Exercise brief
Starting at the line containing "This script is" and ending at the line containing "Run: clone this", transcribe the listing below exactly. Keep both end lines, skip the pictures, and copy nothing else.

Data shown
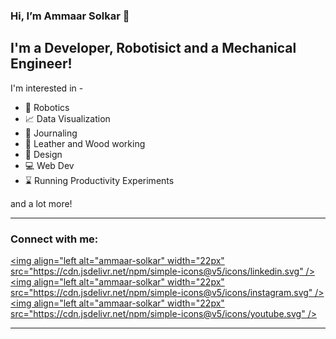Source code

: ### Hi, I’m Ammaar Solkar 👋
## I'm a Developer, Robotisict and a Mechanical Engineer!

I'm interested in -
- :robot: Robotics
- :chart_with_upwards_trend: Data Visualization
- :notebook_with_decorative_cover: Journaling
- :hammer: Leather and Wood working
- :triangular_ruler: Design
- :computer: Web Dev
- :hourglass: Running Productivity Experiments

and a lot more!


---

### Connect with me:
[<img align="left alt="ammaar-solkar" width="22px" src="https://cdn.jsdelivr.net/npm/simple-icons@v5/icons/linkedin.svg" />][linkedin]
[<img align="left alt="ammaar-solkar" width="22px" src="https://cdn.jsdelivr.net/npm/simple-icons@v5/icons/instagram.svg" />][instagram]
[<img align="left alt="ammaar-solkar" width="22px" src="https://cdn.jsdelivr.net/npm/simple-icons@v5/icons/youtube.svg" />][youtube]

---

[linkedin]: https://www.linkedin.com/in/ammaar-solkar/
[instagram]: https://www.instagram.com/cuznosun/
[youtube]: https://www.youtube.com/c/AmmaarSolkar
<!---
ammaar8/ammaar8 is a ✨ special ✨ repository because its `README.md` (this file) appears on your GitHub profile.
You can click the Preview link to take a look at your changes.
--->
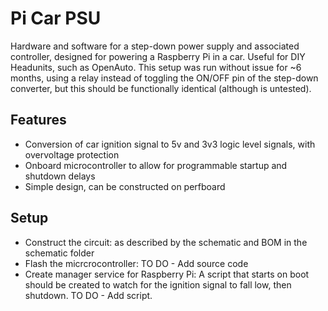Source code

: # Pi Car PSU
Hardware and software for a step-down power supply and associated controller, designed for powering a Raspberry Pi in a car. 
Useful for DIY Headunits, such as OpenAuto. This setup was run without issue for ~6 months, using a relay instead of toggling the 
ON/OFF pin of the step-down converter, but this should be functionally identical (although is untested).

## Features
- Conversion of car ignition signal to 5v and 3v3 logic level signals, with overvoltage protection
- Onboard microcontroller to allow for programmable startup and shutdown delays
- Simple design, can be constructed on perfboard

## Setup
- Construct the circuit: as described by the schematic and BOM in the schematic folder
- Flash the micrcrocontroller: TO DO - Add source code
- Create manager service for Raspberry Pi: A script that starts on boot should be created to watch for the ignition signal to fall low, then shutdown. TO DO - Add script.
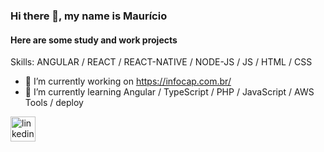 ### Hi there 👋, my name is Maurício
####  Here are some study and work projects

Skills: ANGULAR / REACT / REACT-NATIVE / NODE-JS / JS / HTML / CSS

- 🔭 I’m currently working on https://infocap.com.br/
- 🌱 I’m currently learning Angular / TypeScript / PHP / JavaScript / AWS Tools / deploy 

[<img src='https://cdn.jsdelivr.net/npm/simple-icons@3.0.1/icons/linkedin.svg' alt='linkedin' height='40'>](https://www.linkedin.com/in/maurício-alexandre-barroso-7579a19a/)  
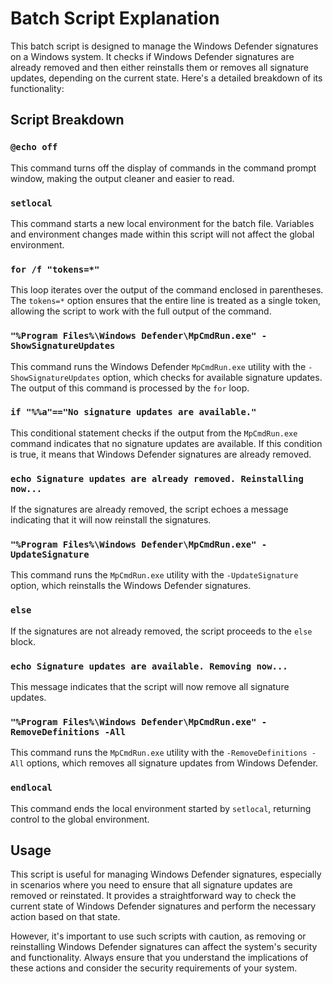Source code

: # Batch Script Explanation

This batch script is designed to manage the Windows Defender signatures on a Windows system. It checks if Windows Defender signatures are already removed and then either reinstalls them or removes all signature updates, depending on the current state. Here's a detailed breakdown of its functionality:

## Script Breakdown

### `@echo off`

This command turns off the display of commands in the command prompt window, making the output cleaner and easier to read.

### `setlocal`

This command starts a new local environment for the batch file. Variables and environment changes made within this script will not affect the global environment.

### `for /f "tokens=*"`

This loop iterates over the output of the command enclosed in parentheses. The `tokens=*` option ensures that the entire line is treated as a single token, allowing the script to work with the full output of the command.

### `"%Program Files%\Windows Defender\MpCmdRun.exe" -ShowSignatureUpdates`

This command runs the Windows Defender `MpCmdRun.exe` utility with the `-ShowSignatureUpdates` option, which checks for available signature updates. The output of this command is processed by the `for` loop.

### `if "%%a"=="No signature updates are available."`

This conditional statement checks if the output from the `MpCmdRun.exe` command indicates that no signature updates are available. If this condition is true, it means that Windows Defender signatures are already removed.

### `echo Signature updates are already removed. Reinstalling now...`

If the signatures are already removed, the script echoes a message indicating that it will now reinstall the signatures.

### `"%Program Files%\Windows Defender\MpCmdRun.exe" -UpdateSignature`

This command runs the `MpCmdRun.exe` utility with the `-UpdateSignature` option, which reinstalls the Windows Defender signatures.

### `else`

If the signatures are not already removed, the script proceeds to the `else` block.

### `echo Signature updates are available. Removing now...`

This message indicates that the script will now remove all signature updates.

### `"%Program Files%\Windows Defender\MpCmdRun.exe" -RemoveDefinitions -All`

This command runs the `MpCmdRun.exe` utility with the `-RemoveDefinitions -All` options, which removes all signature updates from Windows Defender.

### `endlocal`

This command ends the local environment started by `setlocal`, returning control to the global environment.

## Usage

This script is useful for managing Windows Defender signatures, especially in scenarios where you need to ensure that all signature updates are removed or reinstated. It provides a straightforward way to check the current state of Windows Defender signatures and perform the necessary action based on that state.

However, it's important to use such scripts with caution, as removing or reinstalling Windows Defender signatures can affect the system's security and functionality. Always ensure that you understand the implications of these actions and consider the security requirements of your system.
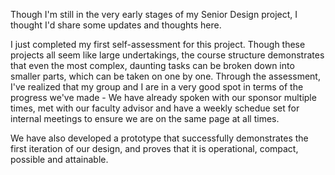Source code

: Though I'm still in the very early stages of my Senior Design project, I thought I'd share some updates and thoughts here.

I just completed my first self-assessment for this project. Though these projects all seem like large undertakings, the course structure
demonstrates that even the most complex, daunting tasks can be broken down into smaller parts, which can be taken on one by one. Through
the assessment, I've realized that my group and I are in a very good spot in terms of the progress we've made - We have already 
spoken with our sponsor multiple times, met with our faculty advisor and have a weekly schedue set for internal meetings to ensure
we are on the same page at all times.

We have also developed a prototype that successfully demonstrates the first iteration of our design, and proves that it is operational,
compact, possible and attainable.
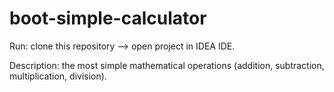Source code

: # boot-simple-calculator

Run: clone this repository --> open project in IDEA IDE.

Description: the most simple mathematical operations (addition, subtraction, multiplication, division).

Answer to the problem
This script is useful for managing Windows Defender signatures, especially in scenarios where you need to ensure that all signature updates are removed or reinstated. It provides a straightforward way to check the current state of Windows Defender signatures and perform the necessary action based on that state.

However, it's important to use such scripts with caution, as removing or reinstalling Windows Defender signatures can affect the system's security and functionality. Always ensure that you understand the implications of these actions and consider the security requirements of your system.
Source code

: Though I'm still in the very early stages of my Senior Design project, I thought I'd share some updates and thoughts here.

I just completed my first self-assessment for this project. Though these projects all seem like large undertakings, the course structure
demonstrates that even the most complex, daunting tasks can be broken down into smaller parts, which can be taken on one by one. Through
the assessment, I've realized that my group and I are in a very good spot in terms of the progress we've made - We have already 
spoken with our sponsor multiple times, met with our faculty advisor and have a weekly schedue set for internal meetings to ensure
we are on the same page at all times.

We have also developed a prototype that successfully demonstrates the first iteration of our design, and proves that it is operational,
compact, possible and attainable.
Source code

: # boot-simple-calculator

Run: clone this repository --> open project in IDEA IDE.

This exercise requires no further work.